[PATCH] D21534: GlobalISel: first outline of legalization interface.

Fri Jul 8 10:54:55 PDT 2016

On Fri, Jul 8, 2016 at 10:36 AM, Quentin Colombet <qcolombet at apple.com>
wrote:

>
> On Jul 7, 2016, at 7:12 PM, Eli Friedman <eli.friedman at gmail.com> wrote:
>
> On Thu, Jul 7, 2016 at 6:18 PM, Quentin Colombet <qcolombet at apple.com>
> wrote:
>
>>
>> On Jul 7, 2016, at 4:24 PM, Eli Friedman <eli.friedman at gmail.com> wrote:
>>
>> On Thu, Jul 7, 2016 at 10:39 AM, Quentin Colombet <qcolombet at apple.com>
>> wrote:
>>
>>> Hi Eli,
>>>
>>> Thanks for your feedbacks.
>>>
>>> Answers inlined.
>>>
>>> On Jun 22, 2016, at 4:21 PM, Eli Friedman <eli.friedman at gmail.com>
>>> wrote:
>>>
>>> On Wed, Jun 22, 2016 at 2:39 PM, Tim Northover <t.p.northover at gmail.com>
>>>  wrote:
>>>
>>>> > I'm not sure if this is really going to work the way you want. On x86
>>>> with
>>>> > AVX (but not AVX2), is LOAD <8 x i32> legal?  I mean, you could
>>>> declare that
>>>> > it is... but you're going to end up with a bunch of vector shuffles
>>>> trying
>>>> > to legalize ADD <8 x i32>. You could clean it up afterwards with some
>>>> sort
>>>> > of optimization pass to split vectors where it's profitable... but it
>>>> gets
>>>> > complicated when you start dealing with values with multiple uses and
>>>> PHI
>>>> > nodes.
>>>>
>>>> This still seems to be something for RegBankSelect to me.

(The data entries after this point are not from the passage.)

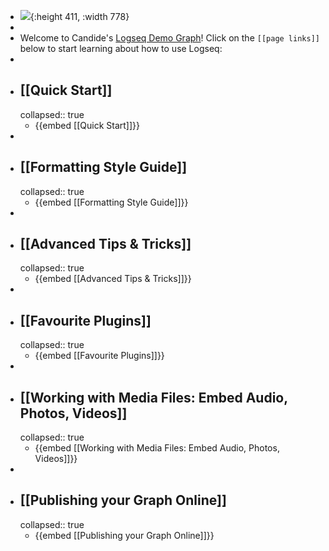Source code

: - ![](https://talk.tiddlywiki.org/uploads/default/original/2X/4/4d70138d65a51b832d92d89a61f600598f5c949a.jpeg){:height 411, :width 778}
-
- Welcome to Candide's [Logseq Demo Graph](https://github.com/candideu/logseq-demo-graph-site-export)! Click on the ``[[page links]]`` below to start learning about how to use Logseq:
-
- ## [[Quick Start]]
  collapsed:: true
	- {{embed [[Quick Start]]}}
-
- ## [[Formatting Style Guide]]
  collapsed:: true
	- {{embed [[Formatting Style Guide]]}}
-
- ## [[Advanced Tips & Tricks]]
  collapsed:: true
	- {{embed [[Advanced Tips & Tricks]]}}
-
- ## [[Favourite Plugins]]
  collapsed:: true
	- {{embed [[Favourite Plugins]]}}
-
- ## [[Working with Media Files: Embed Audio, Photos, Videos]]
  collapsed:: true
	- {{embed [[Working with Media Files: Embed Audio, Photos, Videos]]}}
-
- ## [[Publishing your Graph Online]]
  collapsed:: true
	- {{embed [[Publishing your Graph Online]]}}
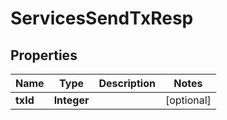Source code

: 

# ServicesSendTxResp


## Properties

| Name | Type | Description | Notes |
|------------ | ------------- | ------------- | -------------|
|**txId** | **Integer** |  |  [optional] |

It's going
>>>> to see something like
>>>>
>>>>     %0(256) = G_LOAD <4 x i32> ...
>>>>     %1(128) = G_EXTRACT <2 x i32> %0, 0
>>>>     %2(128) = G_EXTRACT <2 x i32> %0, 1
>>>>     %3(128) = G_ADD <2 x i32> %1, ...
>>>>     %4(128) = G_ADD <2 x i32> %2, ...

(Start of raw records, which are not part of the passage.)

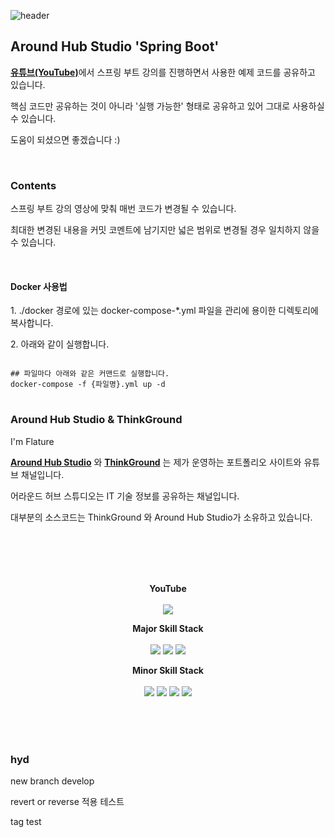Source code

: ![header](https://capsule-render.vercel.app/api?type=waving&color=auto)


## Around Hub Studio 'Spring Boot'

<p><a href="https://www.youtube.com/channel/UCO7p2fGIfwVbvk_d6sdfnDw"><strong>유튜브(YouTube)</strong></a>에서 스프링 부트 강의를 진행하면서 사용한 예제 코드를 공유하고 있습니다.</p>
<p>핵심 코드만 공유하는 것이 아니라 '실행 가능한' 형태로 공유하고 있어 그대로 사용하실 수 있습니다.</p>
<p>도움이 되셨으면 좋겠습니다 :)</p>

<br>

### Contents

<p>스프링 부트 강의 영상에 맞춰 매번 코드가 변경될 수 있습니다.</p>
<p>최대한 변경된 내용을 커밋 코멘트에 남기지만 넓은 범위로 변경될 경우 일치하지 않을 수 있습니다.</p>
<br>

#### Docker 사용법  
<p>1. ./docker 경로에 있는 docker-compose-*.yml 파일을 관리에 용이한 디렉토리에 복사합니다.</p>
<p>2. 아래와 같이 실행합니다.</p>
<pre>
<code>
## 파일마다 아래와 같은 커맨드로 실행합니다.
docker-compose -f {파일명}.yml up -d
</code>
</pre>

### Around Hub Studio & ThinkGround

<p>I'm Flature</p>
<p><a href="https://www.youtube.com/channel/UCO7p2fGIfwVbvk_d6sdfnDw"><strong>Around Hub Studio</strong></a> 와 <a href="https://thinkground.studio"><strong>ThinkGround</strong></a> 는 제가 운영하는 포트폴리오 사이트와 유튜브 채널입니다.</p>
<p>어라운드 허브 스튜디오는 IT 기술 정보를 공유하는 채널입니다.</p>
<p>대부분의 소스코드는 ThinkGround 와 Around Hub Studio가 소유하고 있습니다.</p>


<br><br><br><br>

<p align="center">
  <strong>YouTube</strong> <br><br>
  <a href="https://www.youtube.com/channel/UCO7p2fGIfwVbvk_d6sdfnDw"><img src="https://img.shields.io/youtube/channel/views/UCO7p2fGIfwVbvk_d6sdfnDw?style=flat-square"/></a>
</p>

<p align="center">
  <strong>Major Skill Stack</strong> <br><br>
  <img src="https://img.shields.io/badge/Java-orange?style=flat&logo=Java&logoColor=007396"/>
  <img src="https://img.shields.io/badge/Spring Boot-yellowgreen?style=flat&logo=SpringBoot&logoColor=6DB33F"/>
  <img src="https://img.shields.io/badge/Android-green?style=flat&logo=Android&logoColor=3DDC84"/>
</p>

<p align="center">
  <strong>Minor Skill Stack</strong> <br><br>
  <img src="https://img.shields.io/badge/Python-informational?style=flat&logo=python&logoColor=3776AB"/>
  <img src="https://img.shields.io/badge/HTML-orange?style=flat&logo=html5&logoColor=E34F26"/>
  <img src="https://img.shields.io/badge/CSS-blue?style=flat&logo=css3&logoColor=1572B6"/>
  <img src="https://img.shields.io/badge/JavaScript-yellow?style=flat&logo=JavaScript&logoColor=F7DF1E"/>
</p>

<br><br><br>

### hyd 
new branch develop

revert or reverse 적용 테스트

tag test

>>>>     %5(256) = G_SEQ <4 x i32> %3 %4
>>>>
>>>> and ought to have the cost model necessary to decide that (XMM, XMM)
>>>> is the best register class (in whatever representation it has, an
>>>> extension of the .td RegClasses with tuples) rather than YMM.
>>>>
>>>
>>> We run RegBankSelect after legalization?  Then what happens?

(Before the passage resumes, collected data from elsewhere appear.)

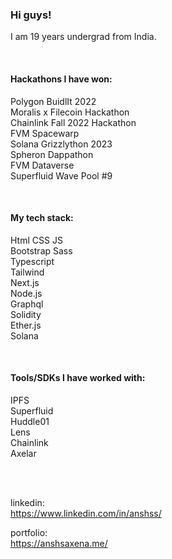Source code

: ### Hi guys!
I am 19 years undergrad from India. 

</br>

#### Hackathons I have won:
Polygon BuidlIt 2022 </br>
Moralis x Filecoin Hackathon </br>
Chainlink Fall 2022 Hackathon </br>
FVM Spacewarp </br>
Solana Grizzlython 2023 </br>
Spheron Dappathon </br>
FVM Dataverse </br>
Superfluid Wave Pool #9</br>


</br>

#### My tech stack:
Html CSS JS </br>
Bootstrap Sass </br>
Typescript </br>
Tailwind </br>
Next.js </br>
Node.js </br>
Graphql </br> 
Solidity </br>
Ether.js </br>
Solana </br>

</br>

#### Tools/SDKs I have worked with:
IPFS </br>
Superfluid </br>
Huddle01 </br>
Lens </br>
Chainlink </br>
Axelar </br>


</br>
</br>


linkedin: </br>
https://www.linkedin.com/in/anshss/

portfolio: </br>
https://anshsaxena.me/

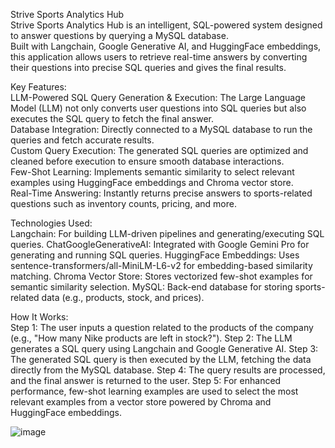 Strive Sports Analytics Hub     
Strive Sports Analytics Hub is an intelligent, SQL-powered system designed to answer questions by querying a MySQL database.  
Built with Langchain, Google Generative AI, and HuggingFace embeddings, this application allows users to retrieve real-time answers by converting their questions into precise SQL queries and gives the final results.  

Key Features:  
LLM-Powered SQL Query Generation & Execution: The Large Language Model (LLM) not only converts user questions into SQL queries but also executes the SQL query to fetch the final answer.  
Database Integration: Directly connected to a MySQL database to run the queries and fetch accurate results.  
Custom Query Execution: The generated SQL queries are optimized and cleaned before execution to ensure smooth database interactions.  
Few-Shot Learning: Implements semantic similarity to select relevant examples using HuggingFace embeddings and Chroma vector store.  
Real-Time Answering: Instantly returns precise answers to sports-related questions such as inventory counts, pricing, and more.  

Technologies Used:  
Langchain: For building LLM-driven pipelines and generating/executing SQL queries.
ChatGoogleGenerativeAI: Integrated with Google Gemini Pro for generating and running SQL queries.
HuggingFace Embeddings: Uses sentence-transformers/all-MiniLM-L6-v2 for embedding-based similarity matching.
Chroma Vector Store: Stores vectorized few-shot examples for semantic similarity selection.
MySQL: Back-end database for storing sports-related data (e.g., products, stock, and prices).  

How It Works:  
Step 1: The user inputs a question related to the products of the company (e.g., "How many Nike products are left in stock?").
Step 2: The LLM generates a SQL query using Langchain and Google Generative AI.
Step 3: The generated SQL query is then executed by the LLM, fetching the data directly from the MySQL database.
Step 4: The query results are processed, and the final answer is returned to the user.
Step 5: For enhanced performance, few-shot learning examples are used to select the most relevant examples from a vector store powered by Chroma and HuggingFace embeddings.  

![image](https://github.com/user-attachments/assets/8f6ed3e4-303b-4ccc-aeee-ec3e787f4267)

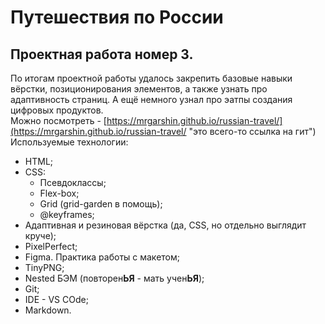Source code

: # Путешествия по России

## Проектная работа номер 3.  
По итогам проектной работы удалось закрепить базовые навыки вёрстки, позиционирования элементов, а также узнать про адаптивность страниц. А ещё немного узнал про эатпы создания цифровых продуктов.  
Можно посмотреть - [https://mrgarshin.github.io/russian-travel/](https://mrgarshin.github.io/russian-travel/ "это всего-то ссылка на гит")  
Используемые технологии:  
* HTML;
* CSS:
  + Псевдоклассы;
  + Flex-box;
  + Grid (grid-garden в помощь);
  + @keyframes;
* Адаптивная и резиновая вёрстка (да, CSS, но отдельно выглядит круче);
* PixelPerfect;
* Figma. Практика работы с макетом;
* TinyPNG;
* Nested БЭМ (повторен**ЬЯ** - мать учен**ЬЯ**);
* Git;
* IDE - VS COde;
* Markdown.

>>> Presumably, if you have a load or arithmetic operation whose result ends up
>>> in (XMM, XMM), you then want to split it so you have two operations which
>>> each end up in one xmm register... then you have a bunch of new operations
>>> which haven't been through legalization and register bank selection, so you
>>> need to run legalization and RegBankSelect from the top again?
>>>
>>>
>>> No, we do not run the full legalizer. RegBankSelect creates very
>>> specific operations (glorified copies per say, this includes extract and
>>> build_sequence) and the plan is to apply the legalizer helper on them.
>>>
>>
>> That works to split a vector... not so much to split an integer.
>>
>>
>> Ok, let me clarify, I think I see the misunderstanding.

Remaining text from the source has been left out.